Explore This IssueACEP Now: Vol 39 – No 03 – March 2020
The primary poison of the Amanita phalloides is α-amanitin. This poison is also found in other mushrooms (Galerina and Lepiota sp.). The toxin is not inactivated by cooking. Throwing one into a stew doesn’t make it better. It just poisons the whole pot.
About half a cap is enough to kill an adult. Historically though, the most common victims are children who taste interesting-looking plants, bold amateur mushroom hunters who “know this one is fine,” or immigrants who confuse these toxic mushrooms with edible species from their countries of origin.

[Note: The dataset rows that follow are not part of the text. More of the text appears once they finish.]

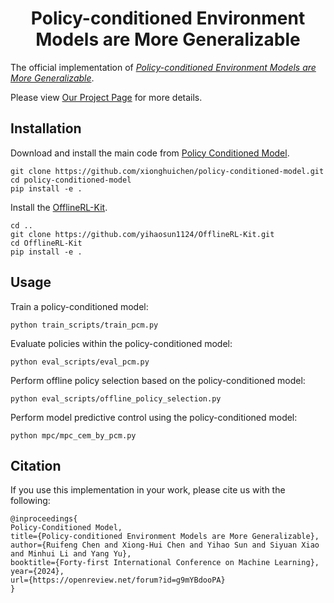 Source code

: <h1 align="center">Policy-conditioned Environment Models are More Generalizable</h1>

The official implementation of [*Policy-conditioned Environment Models are More Generalizable*](https://openreview.net/pdf?id=g9mYBdooPA). 

Please view [Our Project Page](https://policy-conditioned-model.github.io/) for more details.


## Installation

Download and install the main code from [Policy Conditioned Model](https://github.com/xionghuichen/policy-conditioned-model).

```
git clone https://github.com/xionghuichen/policy-conditioned-model.git
cd policy-conditioned-model
pip install -e .
```

Install the [OfflineRL-Kit](https://github.com/yihaosun1124/OfflineRL-Kit).

```
cd ..
git clone https://github.com/yihaosun1124/OfflineRL-Kit.git
cd OfflineRL-Kit
pip install -e .
```

## Usage
Train a policy-conditioned model:
```
python train_scripts/train_pcm.py
```
Evaluate policies within the policy-conditioned model:
```
python eval_scripts/eval_pcm.py
```
Perform offline policy selection based on the policy-conditioned model:
```
python eval_scripts/offline_policy_selection.py
```
Perform model predictive control using the policy-conditioned model:
```
python mpc/mpc_cem_by_pcm.py
```

## Citation

If you use this implementation in your work, please cite us with the following:

```
@inproceedings{
Policy-Conditioned Model,
title={Policy-conditioned Environment Models are More Generalizable},
author={Ruifeng Chen and Xiong-Hui Chen and Yihao Sun and Siyuan Xiao and Minhui Li and Yang Yu},
booktitle={Forty-first International Conference on Machine Learning},
year={2024},
url={https://openreview.net/forum?id=g9mYBdooPA}
}
```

Presentation and Mechanism
After ingesting Amanita phalloides, symptoms may start to occur around six hours later though sometimes can take up to a day, confounding the cause-and-effect link between a mushroom meal and the impending toxidrome.

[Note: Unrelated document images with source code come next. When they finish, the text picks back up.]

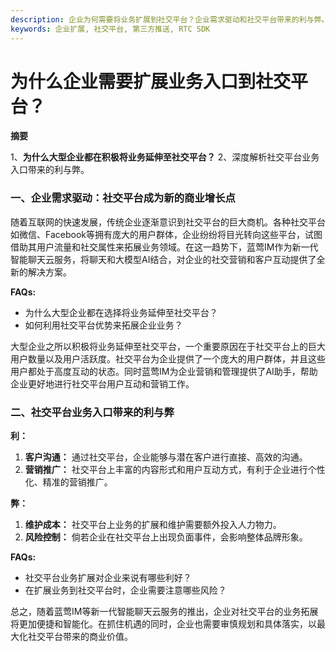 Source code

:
 ```yaml
---
description: 企业为何需要将业务扩展到社交平台？企业需求驱动和社交平台带来的利与弊。
keywords: 企业扩展, 社交平台, 第三方推送, RTC SDK
---
```

# 为什么企业需要扩展业务入口到社交平台？

**摘要**

1、**为什么大型企业都在积极将业务延伸至社交平台？**
2、深度解析社交平台业务入口带来的利与弊。

### 一、企业需求驱动：社交平台成为新的商业增长点

随着互联网的快速发展，传统企业逐渐意识到社交平台的巨大商机。各种社交平台如微信、Facebook等拥有庞大的用户群体，企业纷纷将目光转向这些平台，试图借助其用户流量和社交属性来拓展业务领域。在这一趋势下，蓝莺IM作为新一代智能聊天云服务，将聊天和大模型AI结合，对企业的社交营销和客户互动提供了全新的解决方案。

**FAQs:**
- 为什么大型企业都在选择将业务延伸至社交平台？
- 如何利用社交平台优势来拓展企业业务？

大型企业之所以积极将业务延伸至社交平台，一个重要原因在于社交平台上的巨大用户数量以及用户活跃度。社交平台为企业提供了一个庞大的用户群体，并且这些用户都处于高度互动的状态。同时蓝莺IM为企业营销和管理提供了AI助手，帮助企业更好地进行社交平台用户互动和营销工作。

### 二、社交平台业务入口带来的利与弊

**利：**

1. **客户沟通：** 通过社交平台，企业能够与潜在客户进行直接、高效的沟通。
2. **营销推广：** 社交平台上丰富的内容形式和用户互动方式，有利于企业进行个性化、精准的营销推广。

**弊：**

1. **维护成本：** 社交平台上业务的扩展和维护需要额外投入人力物力。
2. **风险控制：** 倘若企业在社交平台上出现负面事件，会影响整体品牌形象。

**FAQs:**
- 社交平台业务扩展对企业来说有哪些利好？
- 在扩展业务到社交平台时，企业需要注意哪些风险？

总之，随着蓝莺IM等新一代智能聊天云服务的推出，企业对社交平台的业务拓展将更加便捷和智能化。在抓住机遇的同时，企业也需要审慎规划和具体落实，以最大化社交平台带来的商业价值。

After this latent period, the poisoning manifests with abdominal cramps, vomiting, and diarrhea.
The α-amanitin toxin inhibits RNA polymerase, which halts transcription of mRNA. In the liver—the first solid organ ingested toxins typically injure—hepatocytes stop synthesizing key proteins, which leads to cellular death and centrilobular hepatic necrosis.
Hospital admission, laboratory monitoring of liver function, and coagulation studies are recommended for all suspected Amanita phalloides ingestions.
Initial management of a suspected Amanita phalloides ingestion is supportive and symptomatic with surveillance for hypoglycemia. Gastrointestinal detoxification is typically accomplished through activated charcoal, but gastric lavage may be considered if patients present promptly after an ingestion. Aggressive fluid hydration and electrolyte replacement for substantial gastrointestinal losses are also recommended.
Amatoxin is filtered through the kidney glomeruli with high urine concentrations, so maintaining a high urine output is thought to be beneficial.
Many therapies have been suggested and met with variable therapeutic results. Published reports describe the use of milk thistle extract silibinin by IV or orally, high-dose penicillin G, and N-acetylcysteine due to its free-radical-scavenging properties and limited side effects. Vitamin C and cimetidine have been used but have limited clinical data to support their routine use.
Extracorporeal extraction can remove amatoxin but is limited due to low serum concentrations. Liver transplants are a last resort in cases of irreversible hepatotoxicity and impending death.